Overcoming friction in sliding mode represents a challenging task when drilling an unconventional well with a long lateral section. Among the possible ways to reduce these frictional forces is to use a surface oscillation tool (SOT). By alternating the rotation at surface between the forward and reverse directions, a part of the friction forces is transferred from the axial to tangential direction. Hence, a better transmission of the weight to the drill bit and increased rate of penetration can be achieved. To take full advantage of this tool, an accurate and fast modeling of the influence of its oscillation characteristics is necessary. The SOT is operated at surface by changing its rotation speed and number of wraps in forward and reverse directions. If these characteristics are underestimated, the torsional oscillationsare quickly stopped by the friction moments, and the rate of penetration is not increased enough. However, if they are over estimated, the torsional oscillations can reach the bent motor, and destabilize the tool face orientation (TFO).
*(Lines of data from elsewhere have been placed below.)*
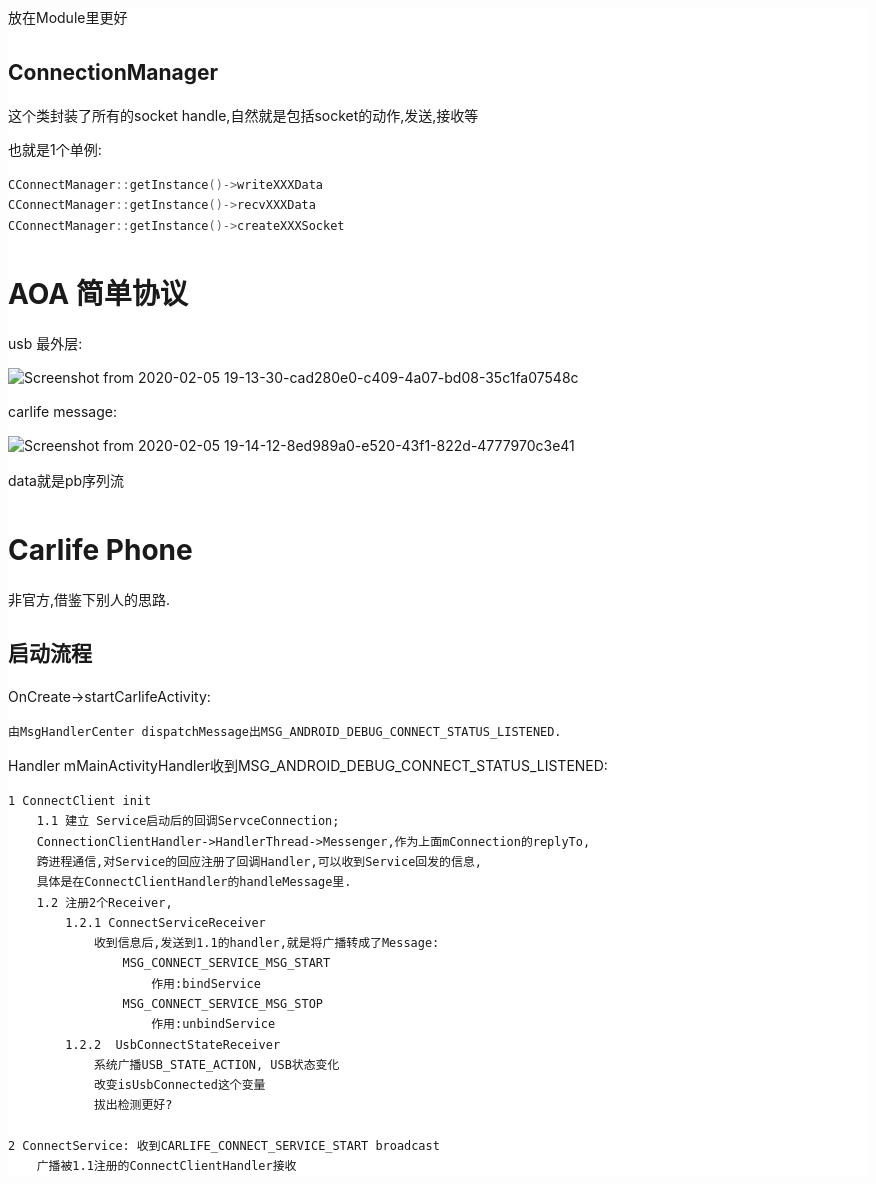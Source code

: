 放在Module里更好

## ConnectionManager

这个类封装了所有的socket handle,自然就是包括socket的动作,发送,接收等

也就是1个单例:
```c
CConnectManager::getInstance()->writeXXXData
CConnectManager::getInstance()->recvXXXData
CConnectManager::getInstance()->createXXXSocket
```

# AOA 简单协议

usb 最外层:

![Screenshot from 2020-02-05 19-13-30-cad280e0-c409-4a07-bd08-35c1fa07548c](https://images-1257933000.cos.ap-chengdu.myqcloud.com/Screenshot%20from%202020-02-05%2019-13-30-cad280e0-c409-4a07-bd08-35c1fa07548c.png)

carlife message:

![Screenshot from 2020-02-05 19-14-12-8ed989a0-e520-43f1-822d-4777970c3e41](https://images-1257933000.cos.ap-chengdu.myqcloud.com/Screenshot%20from%202020-02-05%2019-14-12-8ed989a0-e520-43f1-822d-4777970c3e41.png)

data就是pb序列流

# Carlife Phone

非官方,借鉴下别人的思路.

## 启动流程

OnCreate->startCarlifeActivity:
```
由MsgHandlerCenter dispatchMessage出MSG_ANDROID_DEBUG_CONNECT_STATUS_LISTENED.
```

Handler mMainActivityHandler收到MSG_ANDROID_DEBUG_CONNECT_STATUS_LISTENED:
```
1 ConnectClient init
    1.1 建立 Service启动后的回调ServceConnection;
    ConnectionClientHandler->HandlerThread->Messenger,作为上面mConnection的replyTo,
    跨进程通信,对Service的回应注册了回调Handler,可以收到Service回发的信息,
    具体是在ConnectClientHandler的handleMessage里.
    1.2 注册2个Receiver,
        1.2.1 ConnectServiceReceiver
            收到信息后,发送到1.1的handler,就是将广播转成了Message:
                MSG_CONNECT_SERVICE_MSG_START
                    作用:bindService
                MSG_CONNECT_SERVICE_MSG_STOP
                    作用:unbindService
        1.2.2  UsbConnectStateReceiver
            系统广播USB_STATE_ACTION, USB状态变化
            改变isUsbConnected这个变量
            拔出检测更好?
        
2 ConnectService: 收到CARLIFE_CONNECT_SERVICE_START broadcast
    广播被1.1注册的ConnectClientHandler接收
```
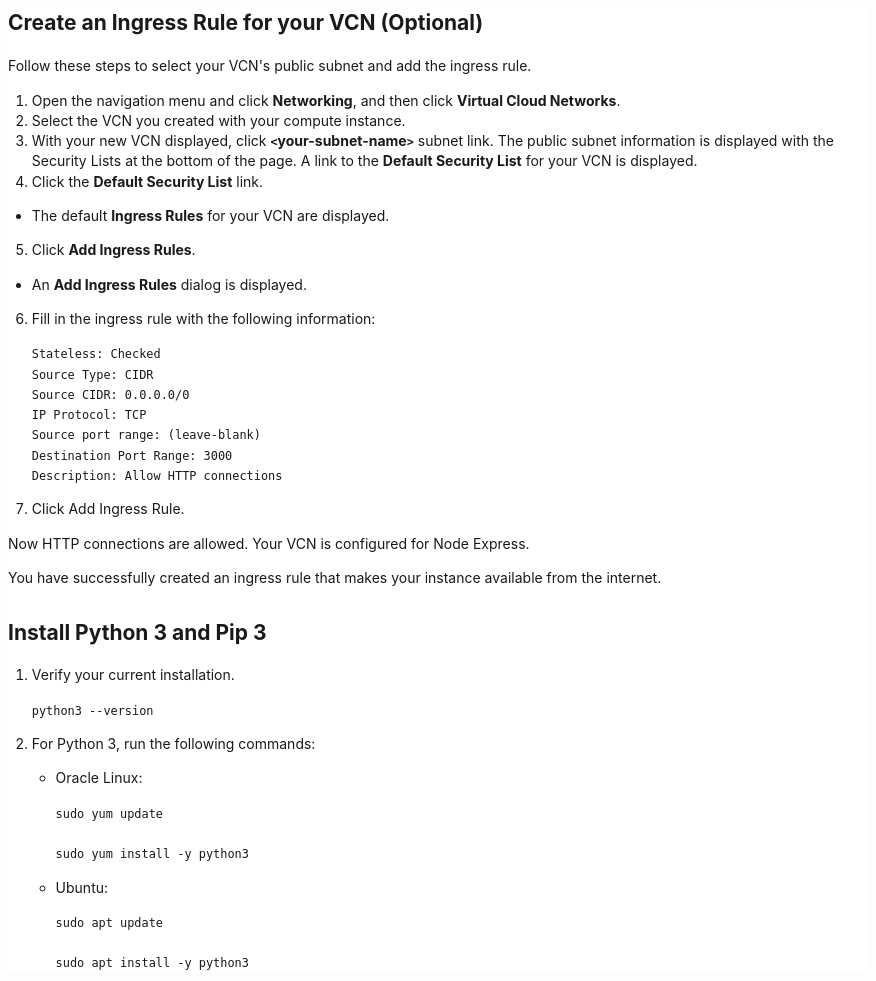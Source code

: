 ## Create an Ingress Rule for your VCN (Optional)

Follow these steps to select your VCN's public subnet and add the ingress rule.

1. Open the navigation menu and click **Networking**, and then click **Virtual Cloud Networks**.
2. Select the VCN you created with your compute instance.
3. With your new VCN displayed, click **`<`your-subnet-name`>`** subnet link. The public subnet information is displayed with the Security Lists at the bottom of the page. A link to the **Default Security List** for your VCN is displayed.
4. Click the **Default Security List** link. 
  * The default **Ingress Rules** for your VCN are displayed.
5. Click **Add Ingress Rules**.
  * An **Add Ingress Rules** dialog is displayed.
6. Fill in the ingress rule with the following information:

    ```console
    Stateless: Checked
    Source Type: CIDR
    Source CIDR: 0.0.0.0/0
    IP Protocol: TCP
    Source port range: (leave-blank)
    Destination Port Range: 3000
    Description: Allow HTTP connections
    ```
7. Click Add Ingress Rule. 

Now HTTP connections are allowed. Your VCN is configured for Node Express.

You have successfully created an ingress rule that makes your instance available from the internet.

## Install Python 3 and Pip 3

1. Verify your current installation.

    ```console
    python3 --version
    ```
2. For Python 3, run the following commands:

    - Oracle Linux: 

        ```console
        sudo yum update

        sudo yum install -y python3
        ```

    - Ubuntu:

        ```console    
        sudo apt update

        sudo apt install -y python3
        ```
In this paper, a full time-domain dynamics model and a simplified model coupled with a stiff-string torque and drag model are used to identity the influence length of the SOT, and hence provide an opportunity to optimize its operating parameters. Full and simplified models are compared to each other to ensure their validity. Namely, the effect of the drillstring-wellbore contact distribution is showed to have a substantial impact on the SOT performance. Consequently, it was proved that optimal SOT characteristics Off-Bottom are generally not enough to overcome the friction when drilling. In addition, the torque and drag model is applied to a real case study of an unconventional well with surface and downhole data. It helps provide the driller with a guideline of recommendations on the SOT parameters. These results open some very interesting perspectives in terms of TFO accuracy and slide optimization. The use of modelling in the calibration of the SOT characteristics and the development of the simplified model are both novelties introduced here. This work should lead to significant improvement to extend the length of laterals with steerable mud motor with minimum tortuosity.